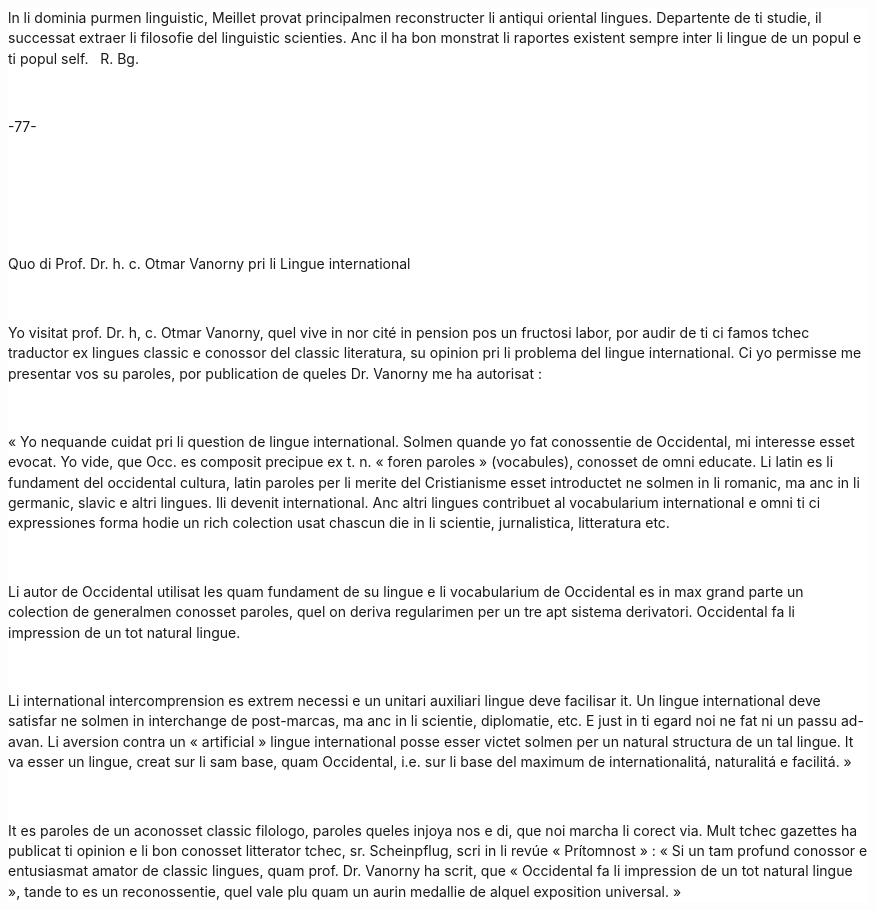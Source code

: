 ln li dominia purmen linguistic, Meillet provat principalmen
reconstructer li antiqui oriental lingues. Departente de ti studie, il
successat extraer li filosofie del linguistic scienties. Anc il ha bon
monstrat li raportes existent sempre inter li lingue de un popul e ti
popul self.   R. Bg.

 

-77-

 

 

 

Quo di Prof. Dr. h. c. Otmar Vanorny pri li Lingue international 

 

Yo visitat prof. Dr. h, c. Otmar Vanorny, quel vive in nor cité in
pension pos un fructosi labor, por audir de ti ci famos tchec traductor
ex lingues classic e conossor del classic literatura, su opinion pri li
problema del lingue international. Ci yo permisse me presentar vos su
paroles, por publication de queles Dr. Vanorny me ha autorisat : 

 

« Yo nequande cuidat pri li question de lingue international. Solmen
quande yo fat conossentie de Occidental, mi interesse esset evocat. Yo
vide, que Occ. es composit precipue ex t. n. « foren paroles »
(vocabules), conosset de omni educate. Li latin es li fundament del
occidental cultura, latin paroles per li merite del Cristianisme esset
introductet ne solmen in li romanic, ma anc in li germanic, slavic e
altri lingues. Ili devenit international. Anc altri lingues contribuet
al vocabularium international e omni ti ci expressiones forma hodie un
rich colection usat chascun die in li scientie, jurnalistica,
litteratura etc. 

 

Li autor de Occidental utilisat les quam fundament de su lingue e li
vocabularium de Occidental es in max grand parte un colection de
generalmen conosset paroles, quel on deriva regularimen per un tre apt
sistema derivatori. Occidental fa li impression de un tot natural
lingue. 

 

Li international intercomprension es extrem necessi e un unitari
auxiliari lingue deve facilisar it. Un lingue international deve
satisfar ne solmen in interchange de post-marcas, ma anc in li scientie,
diplomatie, etc. E just in ti egard noi ne fat ni un passu ad-avan. Li
aversion contra un « artificial » lingue international posse esser
victet solmen per un natural structura de un tal lingue. It va esser un
lingue, creat sur li sam base, quam Occidental, i.e. sur li base del
maximum de internationalitá, naturalitá e facilitá. » 

 

It es paroles de un aconosset classic filologo, paroles queles injoya
nos e di, que noi marcha li corect via. Mult tchec gazettes ha publicat
ti opinion e li bon conosset litterator tchec, sr. Scheinpflug, scri in
li revúe « Prítomnost » : « Si un tam profund conossor e entusiasmat
amator de classic lingues, quam prof. Dr. Vanorny ha scrit, que «
Occidental fa li impression de un tot natural lingue », tande to es un
reconossentie, quel vale plu quam un aurin medallie de alquel exposition
universal. » 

--------------------

[What to work on] What is needed is the number of lines in the data that hold the word "Vanorny", and nothing more.

[Exercise result] 4